I am a mad woman.

Not in the plenty-of-cats-and-a-weed-pipe kind but in the frantic-and-fitful creative type.

I can go days without cleaning an inch in my house, watching it break down with the bleary eyed lack of care that comes from having one foot in the real world and one foot in another not entirely real one. 

To live with me is to live with something akin to Gollum and Mary Poppins, at once attentive to the needs and raising of all the living things within my house and also unequivocally focused on the one precious bit of ink that needs to be poured from me. 

I am not entirely loveable, and I know that. I know that because sometimes I cannot stand myself and only survive by diving into the lives of other people in my head who manage to make their own mistakes and yet still seem wonderful to me in spite of it. 

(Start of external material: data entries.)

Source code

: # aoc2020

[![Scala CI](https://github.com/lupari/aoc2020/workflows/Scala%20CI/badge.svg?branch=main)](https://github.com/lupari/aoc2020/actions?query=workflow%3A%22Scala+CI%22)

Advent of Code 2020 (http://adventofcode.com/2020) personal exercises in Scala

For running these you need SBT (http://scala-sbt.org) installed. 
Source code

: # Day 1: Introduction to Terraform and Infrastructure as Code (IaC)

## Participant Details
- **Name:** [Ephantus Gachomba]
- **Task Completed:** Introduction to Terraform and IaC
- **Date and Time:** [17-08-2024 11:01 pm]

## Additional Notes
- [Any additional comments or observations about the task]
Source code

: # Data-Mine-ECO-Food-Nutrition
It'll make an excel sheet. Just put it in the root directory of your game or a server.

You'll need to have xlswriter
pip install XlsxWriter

But… somehow… strangely enough there’s a person who not only loves me, but also seems to understand me on a level I do not quite grasp. 

I don’t even understand myself, let alone expect others to have mastered the strange language I sometimes spew. 

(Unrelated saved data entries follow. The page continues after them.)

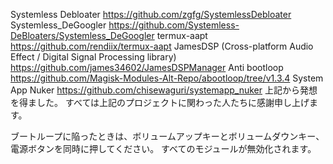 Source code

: Systemless Debloater
https://github.com/zgfg/SystemlessDebloater
Systemless_DeGoogler
https://github.com/Systemless-DeBloaters/Systemless_DeGoogler
termux-aapt
https://github.com/rendiix/termux-aapt
JamesDSP (Cross-platform Audio Effect / Digital Signal Processing library)
https://github.com/james34602/JamesDSPManager
Anti bootloop
https://github.com/Magisk-Modules-Alt-Repo/abootloop/tree/v1.3.4
System App Nuker
https://github.com/chisewaguri/systemapp_nuker
上記から発想を得ました。
すべては上記のプロジェクトに関わった人たちに感謝申し上げます。

ブートループに陥ったときは、ボリュームアップキーとボリュームダウンキー、電源ボタンを同時に押してください。
すべてのモジュールが無効化されます。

But he does. Sometimes it looks like the gathering of children to play outside so that I can have a moment to breathe and hear not their voices but those of the characters within my head. Sometimes it looks like a sandwich I had wanted but never thought of for more than a few seconds while working appearing at my side inexplicably (and a hot cup of coffee with it to boot). 

Sometimes it looks like the picture above, when he is away from me, walking in a hall in a building across town, minding his own business only to see a thing unrelated to me in every way. 

Except he sees me in it, somehow. 

Take what you need, the poster says. And people have. He grabs onto inspiration, quick as lightning and although the word “You” is on the poster he sends me a picture of his hand grasping at the bit of paper right before taking. 

“I took it for you.” He says. 

He has his own stories to battle. His own poems to write. Inspiration is a thing I covet, we all who create hoard it with teeth bared, or at least I do. 

I think, I’m fairly sure, this is what it is to be loved.